───── Supplied information ─────

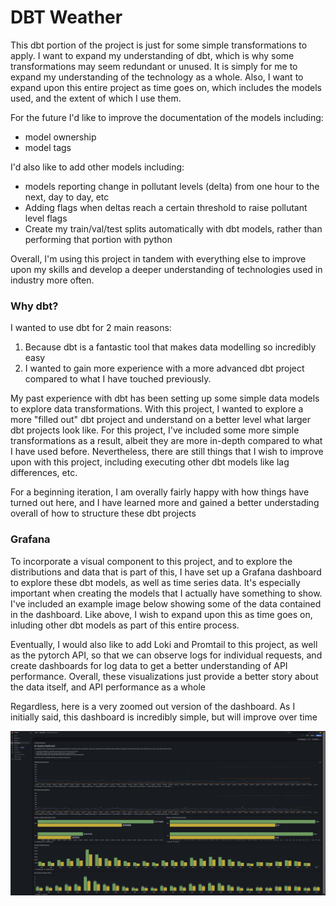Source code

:# DBT Weather

This dbt portion of the project is just for some simple transformations to apply. I want to expand my understanding of dbt, which is why some transformations may seem redundant or unused. It is simply for me to expand my understanding of the technology as a whole. Also, I want to expand upon this entire project as time goes on, which includes the models used, and the extent of which I use them.

For the future I'd like to improve the documentation of the models including:
- model ownership
- model tags

I'd also like to add other models including:
- models reporting change in pollutant levels (delta) from one hour to the next, day to day, etc
- Adding flags when deltas reach a certain threshold to raise pollutant level flags
- Create my train/val/test splits automatically with dbt models, rather than performing that portion with python

Overall, I'm using this project in tandem with everything else to improve upon my skills and develop a deeper understanding of technologies used in industry more often.

### Why dbt?

I wanted to use dbt for 2 main reasons:
1. Because dbt is a fantastic tool that makes data modelling so incredibly easy
2. I wanted to gain more experience with a more advanced dbt project compared to what I have touched previously. 

My past experience with dbt has been setting up some simple data models to explore data transformations. With this project, I wanted to explore a more "filled out" dbt project and understand on a better level what larger dbt projects look like. For this project, I've included some more simple transformations as a result, albeit they are more in-depth compared to what I have used before. Nevertheless, there are still things that I wish to improve upon with this project, including executing other dbt models like lag differences, etc. 

For a beginning iteration, I am overally fairly happy with how things have turned out here, and I have learned more and gained a better understading overall of how to structure these dbt projects

### Grafana

To incorporate a visual component to this project, and to explore the distributions and data that is part of this, I have set up a Grafana dashboard to explore these dbt models, as well as time series data. It's especially important when creating the models that I actually have something to show. I've included an example image below showing some of the data contained in the dashboard. Like above, I wish to expand upon this as time goes on, inluding other dbt models as part of this entire process.

Eventually, I would also like to add Loki and Promtail to this project, as well as the pytorch API, so that we can observe logs for individual requests, and create dashboards for log data to get a better understanding of API performance. Overall, these visualizations just provide a better story about the data itself, and API performance as a whole

Regardless, here is a very zoomed out version of the dashboard. As I initially
said, this dashboard is incredibly simple, but will improve over time

![Air Quality Dashboard](./static/dashboard.png)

─────

Exercise aim
Produce an exact copy of each line from the one holding "To incorporate a" through the last line of the records, both included, and nothing more.

Your solution
To incorporate a visual component to this project, and to explore the distributions and data that is part of this, I have set up a Grafana dashboard to explore these dbt models, as well as time series data. It's especially important when creating the models that I actually have something to show. I've included an example image below showing some of the data contained in the dashboard. Like above, I wish to expand upon this as time goes on, inluding other dbt models as part of this entire process.

Eventually, I would also like to add Loki and Promtail to this project, as well as the pytorch API, so that we can observe logs for individual requests, and create dashboards for log data to get a better understanding of API performance. Overall, these visualizations just provide a better story about the data itself, and API performance as a whole

Regardless, here is a very zoomed out version of the dashboard. As I initially
said, this dashboard is incredibly simple, but will improve over time

![Air Quality Dashboard](./static/dashboard.png)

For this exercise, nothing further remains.